News / Nasional
Selasa, 21 April 2026 | 13:55 WIB
Ketua Harian Partai Gerindra, Sufmi Dasco Ahmad. (Suara.com/Bagas)
Baca 10 detik
  • Ketua Harian Partai Gerindra, Sufmi Dasco Ahmad, membantah isu rencana penggabungan atau merger antara Partai Gerindra dan Partai NasDem.
  • Partai NasDem menegaskan bahwa gagasan yang diusung Surya Paloh adalah pembentukan blok politik, bukan peleburan organisasi partai.
  • Kedua partai menyatakan tidak pernah ada pembicaraan formal mengenai merger pasca pertemuan Prabowo dan Surya Paloh di Hambalang.

Suara.com - Ketua Harian DPP Partai Gerindra, Sufmi Dasco Ahmad, menepis isu yang beredar mengenai rencana penggabungan atau merger antara Partai Gerindra dengan Partai NasDem.

Dasco menegaskan, bahwa informasi tersebut sama sekali tidak berdasar dan tidak pernah dibahas di internal partai.

Ia mengaku pihak Gerindra sempat merasa heran saat pertama kali mendengar desas-desus tersebut. Menurutnya, tidak ada sumber yang jelas mengenai asal-usul munculnya kabar merger kedua partai besar tersebut.

"Ya, seperti yang disampaikan oleh NasDem bahwa itu kita tidak pernah ada pembicaraan seperti itu. Kita juga, apa namanya, begitu dengar juga kita bingung sebenarnya dari mana," ujar Dasco di Komplek Parlemen, Senayan, Selasa (21/4/2026).

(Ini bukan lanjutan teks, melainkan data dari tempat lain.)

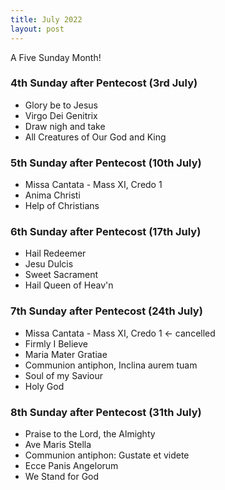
 ```yaml
---
title: July 2022
layout: post
---
```


A Five Sunday Month!

### 4th Sunday after Pentecost (3rd July)

* Glory be to Jesus
* Virgo Dei Genitrix
* Draw nigh and take
* All Creatures of Our God and King

### 5th Sunday after Pentecost (10th July)

* Missa Cantata - Mass XI, Credo 1
* Anima Christi
* Help of Christians


### 6th Sunday after Pentecost (17th July)

* Hail Redeemer
* Jesu Dulcis
* Sweet Sacrament
* Hail Queen of Heav'n


### 7th Sunday after Pentecost (24th July)

* Missa Cantata - Mass XI, Credo 1 <- cancelled
* Firmly I Believe
* Maria Mater Gratiae
* Communion antiphon, Inclina aurem tuam
* Soul of my Saviour
* Holy God


### 8th Sunday after Pentecost (31th July)

* Praise to the Lord, the Almighty
* Ave Maris Stella
* Communion antiphon: Gustate et videte
* Ecce Panis Angelorum
* We Stand for God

Lebih lanjut, Wakil Ketua DPR RI ini menjelaskan bahwa Partai NasDem sendiri telah memberikan klarifikasi terlebih dahulu untuk membantah isu tersebut.

Mengingat NasDem adalah pihak yang menjadi subjek dalam kabar burung ini, Gerindra merasa penjelasan tersebut sudah memadai.

"Tapi karena NasDem juga sudah duluan menjelaskan karena subjeknya NasDem, ya kita pikir sudah cukup," imbuhnya.

Sebelumnya, Ketua DPP Partai NasDem, Willy Aditya, angkat bicara untuk meluruskan kesimpangsiuran informasi mengenai isu penggabungan Partai NasDem dan Partai Gerindra.

Willy menegaskan, bahwa penggunaan istilah "merger" dalam konteks partai politik adalah sebuah kesalahan fatal dan menunjukkan kedangkalan literatur politik.

Baca Juga: Ternyata Ide Makan Bergizi Gratis Sudah Dirancang Prabowo Sejak 2006, Jauh Sebelum Ada Gerindra

Menurutnya, gagasan yang dibawa oleh Ketua Umum NasDem Surya Paloh bukanlah tentang peleburan organisasi secara korporasi, melainkan pembentukan sebuah Political Block (Blok Politik).

“Gini, teman-teman, biar tidak sesat berpikir. Ini kan tentang istilah, tapi istilah itu substansi. Saya bercanda itu harus teman-teman lihat apa sih referensi kita. Pak Surya tuh orang yang concern terhadap situasi politik kita. Apa referensi kita berpolitik? Itu Political Block. Ini orang yang membahas ini miskin, saya katakan, miskin literatur politiknya. Maka dia pakai istilah merger,” ujar Willy di Komplek Parlemen, Senayan, Jakarta, dikutip Selasa (14/4/2026).

Willy menjelaskan, bahwa terdapat perbedaan mendasar antara organisasi bisnis dan organisasi politik.

Ia meminta semua pihak untuk menggunakan istilah yang tepat agar tidak menimbulkan penyesatan informasi di tengah masyarakat.

Isu peleburan ini sebelumnya menjadi perbincangan setelah laporan utama Majalah Tempo mengeklaim adanya usulan penggabungan kedua partai besar tersebut usai pertemuan antara Prabowo Subianto dan Surya Paloh di Hambalang, Bogor, pada pertengahan Februari 2026 lalu.